To God, the earth, the thousand gods of the ancestors, and to the spirits of the dead. She will cover Sara Ochora’s genitals
with the blood of a sheep and break an egg over her head. Then Sara must agree to never return to her village. This will lift
the curse and bring peace to his tribe.”
“Why didn’t I think of that?” MacKenzie said.
Mack was in her tent, going over what had happened in her head and wondering if there might have been a better way to handle
the situation, when Warner entered and sat on the cot opposite hers. Mack smiled weakly. Warner took a tape recorder out of
her pocket, took the microcassette out of the recorder, and laid the two pieces on the cot.
“This is off the record,” Warner said. “I’m going to need to know who you are. I can’t force you to tell me, but what I can
do is tell Dr. Chaline my suspicions, and he’ll have you removed. I suspect you have good reasons to be here, but I’m not
going to let you stay here and jeopardize the lives of all these women—don’t interrupt me.”
Mack opened her mouth, then closed it.
“It’s just too fragile here to have to factor in an unknown element,” Warner said. “You may not have noticed it, but we’re
having our little tea party here on the top of the proverbial powder keg.

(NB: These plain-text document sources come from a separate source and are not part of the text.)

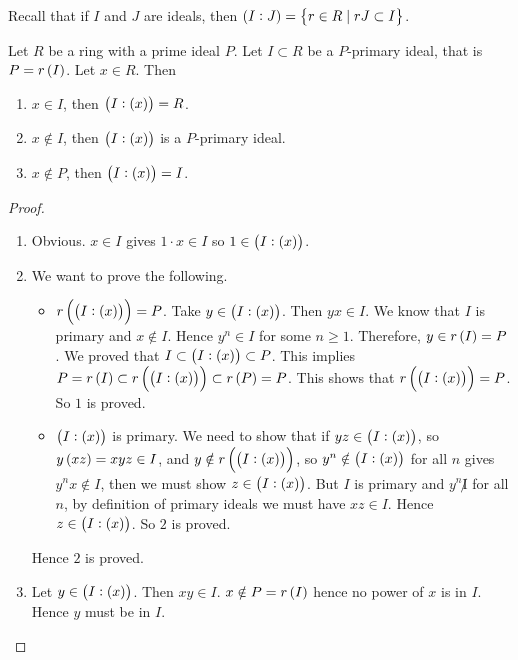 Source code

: \pagebreak

Recall that if $ I $ and $ J $ are ideals, then $ \br{I : J} = \cbr{r \in R \mid rJ \subset I} $.

\begin{lemma}
\label{lem:11.7}
Let $ R $ be a ring with a prime ideal $ P $. Let $ I \subset R $ be a $ P $-primary ideal, that is $ P = r\br{I} $. Let $ x \in R $. Then
\begin{enumerate}
\item $ x \in I $, then $ \br{I : \br{x}} = R $.
\item $ x \notin I $, then $ \br{I : \br{x}} $ is a $ P $-primary ideal.
\item $ x \notin P $, then $ \br{I : \br{x}} = I $.
\end{enumerate}
\end{lemma}


\begin{proof}
\hfill
\begin{enumerate}
\item Obvious. $ x \in I $ gives $ 1 \cdot x \in I $ so $ 1 \in \br{I : \br{x}} $.
\item We want to prove the following.
\begin{itemize}
\item $ r\br{\br{I : \br{x}}} = P $. Take $ y \in \br{I : \br{x}} $. Then $ yx \in I $. We know that $ I $ is primary and $ x \notin I $. Hence $ y^n \in I $ for some $ n \ge 1 $. Therefore, $ y \in r\br{I} = P $. We proved that $ I \subset \br{I : \br{x}} \subset P $. This implies $ P = r\br{I} \subset r\br{\br{I : \br{x}}} \subset r\br{P} = P $. This shows that $ r\br{\br{I : \br{x}}} = P $. So $ 1 $ is proved.
\item $ \br{I : \br{x}} $ is primary. We need to show that if $ yz \in \br{I : \br{x}} $, so $ y\br{xz} = xyz \in I $, and $ y \notin r\br{\br{I : \br{x}}} $, so $ y^n \notin \br{I : \br{x}} $ for all $ n $ gives $ y^nx \notin I $, then we must show $ z \in \br{I : \br{x}} $. But $ I $ is primary and $ y^n \not I $ for all $ n $, by definition of primary ideals we must have $ xz \in I $. Hence $ z \in \br{I : \br{x}} $. So $ 2 $ is proved.
\end{itemize}
Hence $ 2 $ is proved.
\item Let $ y \in \br{I : \br{x}} $. Then $ xy \in I $. $ x \notin P = r\br{I} $ hence no power of $ x $ is in $ I $. Hence $ y $ must be in $ I $.
\end{enumerate}
\end{proof}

We’re about three minutes away from utter chaos
at all times, so if you don’t talk to me, I’m going to have to take you out of the equation. I like you and I’m grateful to
you for what you did, and I dare say a little impressed, but enough.”
Warner waited.
Mack considered her options. She had none.
“Agent Colleen MacKenzie,” she said at last. “United States Army counterintelligence. I’d show you my badge and credentials
but we were advised to leave them behind. My boss, David DeLuca, told me not to blow my cover, but if I did, to give you his
regards.”
“David’s here?” Warner said, a smile spreading slowly across her face, warm and forgiving. MacKenzie nodded. “How is he? Last
I saw him, he was in hospital with a rather ghastly-looking halo of metal around his head with screws holding it in place.”

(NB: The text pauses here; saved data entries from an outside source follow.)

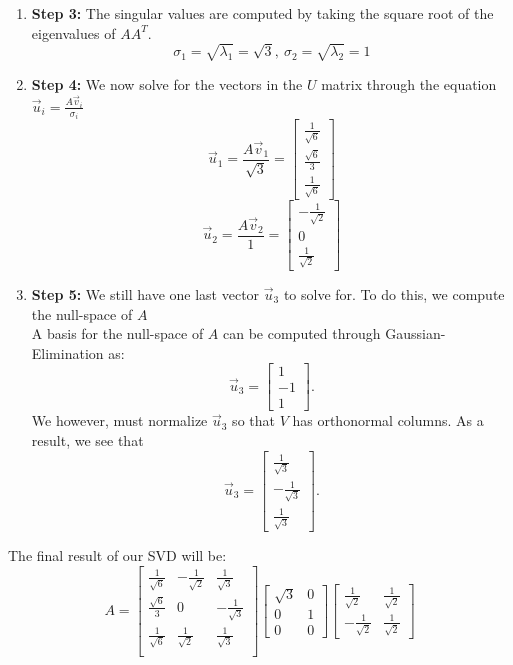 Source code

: \begin{enumerate}
{\begin{enumerate}[label=(\roman*)]
        Remember that these vectors form the $V$ matrix.
      \item \textbf{Step 3:}
        The singular values are computed by taking the square root of the eigenvalues of $AA^{T}.$
        $$\sigma_{1} = \sqrt{\lambda_{1}} = \sqrt{3}, \ \sigma_{2} = \sqrt{\lambda_{2}} = 1$$
      \item \textbf{Step 4:}
        We now solve for the vectors in the $U$ matrix through the equation $\vec{u}_i = \frac{A \vec{v}_i}{\sigma_i}$
        $$\vec{u}_{1} = \frac{A \vec{v}_{1}}{\sqrt{3}} = 
        \begin{bmatrix} \frac{1}{\sqrt{6}} \\ \frac{\sqrt{6}}{3} \\ \frac{1}{\sqrt{6}} \end{bmatrix}$$
        $$\vec{u}_{2} = \frac{A \vec{v}_{2}}{1} = 
        \begin{bmatrix} -\frac{1}{\sqrt{2}} \\ 0 \\ \frac{1}{\sqrt{2}} \end{bmatrix}$$
      \item \textbf{Step 5:}
        We still have one last vector $\vec{u}_{3}$ to solve for. To do this, we compute the null-space of $A$ \\
        A basis for the null-space of $A$ can be computed through Gaussian-Elimination as:
        $$\vec{u}_{3} = \begin{bmatrix} 1 \\ -1 \\ 1 \end{bmatrix}.$$
        We however, must normalize $\vec{u}_{3}$ so that $V$ has orthonormal columns. As a result, we see that
        $$\vec{u}_{3} = \begin{bmatrix} \frac{1}{\sqrt{3}} \\ - \frac{1}{\sqrt{3}} \\ \frac{1}{\sqrt{3}} \end{bmatrix}.$$
    \end{enumerate}
    The final result of our SVD will be:
    \begin{equation}
      A = 
      \begin{bmatrix}
      \frac{1}{\sqrt{6}} & -\frac{1}{\sqrt{2}} & \frac{1}{\sqrt{3}} \\
      \frac{\sqrt{6}}{3} & 0 & -\frac{1}{\sqrt{3}} \\
      \frac{1}{\sqrt{6}} & \frac{1}{\sqrt{2}} & \frac{1}{\sqrt{3}} \\ \end{bmatrix}
      \begin{bmatrix} \sqrt{3} & 0 \\ 0 & 1 \\ 0 & 0 \end{bmatrix}
      \begin{bmatrix}
      \frac{1}{\sqrt{2}} & \frac{1}{\sqrt{2}} \\
      -\frac{1}{\sqrt{2}} & \frac{1}{\sqrt{2}} \end{bmatrix} 
    \end{equation}

}
\end{enumerate}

“Screwy as ever, but all right,” Mack said. “He told me I could trust you. I guess I don’t have any choice.”
“You don’t,” Warner said, “but you can. Why are you here?”
MacKenzie explained that their assignment was to gather intelligence on John Dari and his followers. She told Warner that
Stephen Ackroyd was currently arranging for her to meet with Imam Isfahan Dadullahjid, to see if he might be willing to help.
She said her government was concerned with curtailing the influence of the Islamic Pan-African Brotherhood in West Africa.
“And what are you going to do, exactly, with the intelligence you gather on John Dari?” Warner asked.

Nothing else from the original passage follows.